From that point on, the Celtics shifted their priorities by recognizing the need to add more players who could really contribute without the ball. While many around the league openly wondered whether Brown and Tatum could flourish together, Stevens decided to double down, accentuating their strengths and accommodating their weaknesses. “The ability to make our wings better is going to be a huge part of the people that will be around them,” Stevens said at the time.

His first decision was to bring Horford back by trading Walker and a first-round pick to the Oklahoma City Thunder. A few months later, Stevens’s first trade deadline included a masterstroke: Boston plucked Derrick White from the San Antonio Spurs for Romeo Langford, Josh Richardson, a 2022 first-round draft pick (that became Blake Wesley), and a pick swap in 2028.

And sometimes it’s the moves you don’t make that lead you where you want to go. Boston ultimately held on to Brown. There have been sudden shake-ups and emotional turmoil. But Stevens’s ability to balance patience and progress—be it with Mazzulla, Smart, or Payton Pritchard, the half-court-heave hero whose trade request in 2023 was spurned in favor of an eventual contract extension—helped guide Boston to the mountaintop.

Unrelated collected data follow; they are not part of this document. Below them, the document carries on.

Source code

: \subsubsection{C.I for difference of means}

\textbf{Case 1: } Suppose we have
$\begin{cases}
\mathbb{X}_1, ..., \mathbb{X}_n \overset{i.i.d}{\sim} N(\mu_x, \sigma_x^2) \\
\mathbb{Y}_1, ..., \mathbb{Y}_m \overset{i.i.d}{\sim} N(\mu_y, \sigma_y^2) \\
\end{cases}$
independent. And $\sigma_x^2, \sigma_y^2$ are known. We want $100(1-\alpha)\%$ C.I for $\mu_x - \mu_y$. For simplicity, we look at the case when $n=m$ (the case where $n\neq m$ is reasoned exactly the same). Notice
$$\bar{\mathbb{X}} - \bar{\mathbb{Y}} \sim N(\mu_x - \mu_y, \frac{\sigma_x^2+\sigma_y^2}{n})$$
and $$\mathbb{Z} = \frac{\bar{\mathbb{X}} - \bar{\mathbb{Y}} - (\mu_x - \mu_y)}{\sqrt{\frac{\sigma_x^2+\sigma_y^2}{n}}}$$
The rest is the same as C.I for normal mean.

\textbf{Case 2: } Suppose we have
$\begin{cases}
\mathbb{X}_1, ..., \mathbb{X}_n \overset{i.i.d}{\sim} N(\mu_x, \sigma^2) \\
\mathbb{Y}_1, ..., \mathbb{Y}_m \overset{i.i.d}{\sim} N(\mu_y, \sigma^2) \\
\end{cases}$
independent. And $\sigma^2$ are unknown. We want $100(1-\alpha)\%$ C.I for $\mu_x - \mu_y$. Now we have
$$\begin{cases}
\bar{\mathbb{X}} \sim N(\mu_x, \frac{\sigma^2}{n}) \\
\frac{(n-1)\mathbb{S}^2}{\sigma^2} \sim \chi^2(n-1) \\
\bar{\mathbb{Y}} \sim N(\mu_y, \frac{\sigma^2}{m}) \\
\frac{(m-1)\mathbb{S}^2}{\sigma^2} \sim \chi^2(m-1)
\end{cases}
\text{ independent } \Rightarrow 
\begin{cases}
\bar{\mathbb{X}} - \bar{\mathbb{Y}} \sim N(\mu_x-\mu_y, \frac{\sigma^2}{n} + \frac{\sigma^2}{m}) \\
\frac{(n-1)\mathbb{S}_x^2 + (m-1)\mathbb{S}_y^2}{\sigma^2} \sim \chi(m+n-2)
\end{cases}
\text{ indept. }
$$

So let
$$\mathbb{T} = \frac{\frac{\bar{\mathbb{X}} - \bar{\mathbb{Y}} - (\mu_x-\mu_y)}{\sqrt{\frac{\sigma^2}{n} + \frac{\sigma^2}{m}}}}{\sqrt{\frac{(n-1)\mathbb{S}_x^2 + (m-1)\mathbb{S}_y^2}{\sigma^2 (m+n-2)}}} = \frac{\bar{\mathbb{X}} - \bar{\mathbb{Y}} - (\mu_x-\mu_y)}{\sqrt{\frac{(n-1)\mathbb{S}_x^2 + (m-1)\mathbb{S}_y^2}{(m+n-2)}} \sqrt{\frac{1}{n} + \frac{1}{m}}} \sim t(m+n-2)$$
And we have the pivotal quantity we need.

“I think Brad has been great in his role as GM,” Brown said. “He was a great coach. I think he just continued that by just being a great GM, being able to put the right pieces together. … He’s helped bring this organization back in terms of winning.” Since he was hired on July 3, 2013, only the Golden State Warriors have won more basketball games; since he became the president of basketball operations in 2021, Boston has won 30 more games than any other team, with the league’s highest postseason winning percentage.

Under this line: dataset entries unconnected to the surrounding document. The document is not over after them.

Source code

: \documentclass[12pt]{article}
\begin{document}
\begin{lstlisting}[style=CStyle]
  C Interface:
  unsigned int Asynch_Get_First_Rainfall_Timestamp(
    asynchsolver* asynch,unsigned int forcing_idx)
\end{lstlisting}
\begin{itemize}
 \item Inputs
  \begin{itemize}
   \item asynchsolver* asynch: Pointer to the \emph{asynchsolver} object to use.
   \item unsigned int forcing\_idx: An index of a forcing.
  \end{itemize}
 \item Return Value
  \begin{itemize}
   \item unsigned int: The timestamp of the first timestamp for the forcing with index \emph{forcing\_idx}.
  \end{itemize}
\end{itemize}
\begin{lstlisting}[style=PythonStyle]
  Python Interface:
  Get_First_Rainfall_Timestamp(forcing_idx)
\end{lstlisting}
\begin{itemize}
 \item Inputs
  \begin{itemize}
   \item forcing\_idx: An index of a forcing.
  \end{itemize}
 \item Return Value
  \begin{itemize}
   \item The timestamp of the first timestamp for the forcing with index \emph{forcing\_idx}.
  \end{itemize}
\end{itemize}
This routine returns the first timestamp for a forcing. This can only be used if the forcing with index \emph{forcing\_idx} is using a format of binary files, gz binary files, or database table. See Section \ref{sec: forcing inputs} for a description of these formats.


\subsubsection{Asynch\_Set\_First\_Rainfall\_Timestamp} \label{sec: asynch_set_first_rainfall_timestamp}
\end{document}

The Celtics are extremely talented. They also fit together and are under contract for the next several years, with more organic growth on the horizon, committed ownership, and resourceful decision-makers. Tatum is 26 years old. Brown is 27. The window is wide open. But whether Stevens will admit it or not, the gas in their tank is his mindset.

One of his long-standing core philosophies is that if you focus too much of your time and attention on the results, you’re in trouble. It’s preached and believed throughout the Celtics organization, including/especially by Mazzulla. “We live in an expected world,” Mazzulla said, responding to a question about his team’s impressive statistical rankings. “So we didn’t pay much attention to the actual numbers.”

Process over upshot. It’s a critical point of view that Stevens breathes like oxygen. Growth is everything. Regardless of what happens today, it should not affect how you approach tomorrow.

“Even if we’re fortunate enough to someday achieve that 18th banner for the Celtics,” Stevens said earlier this season, “the next day we’re gonna be pursuing 19.”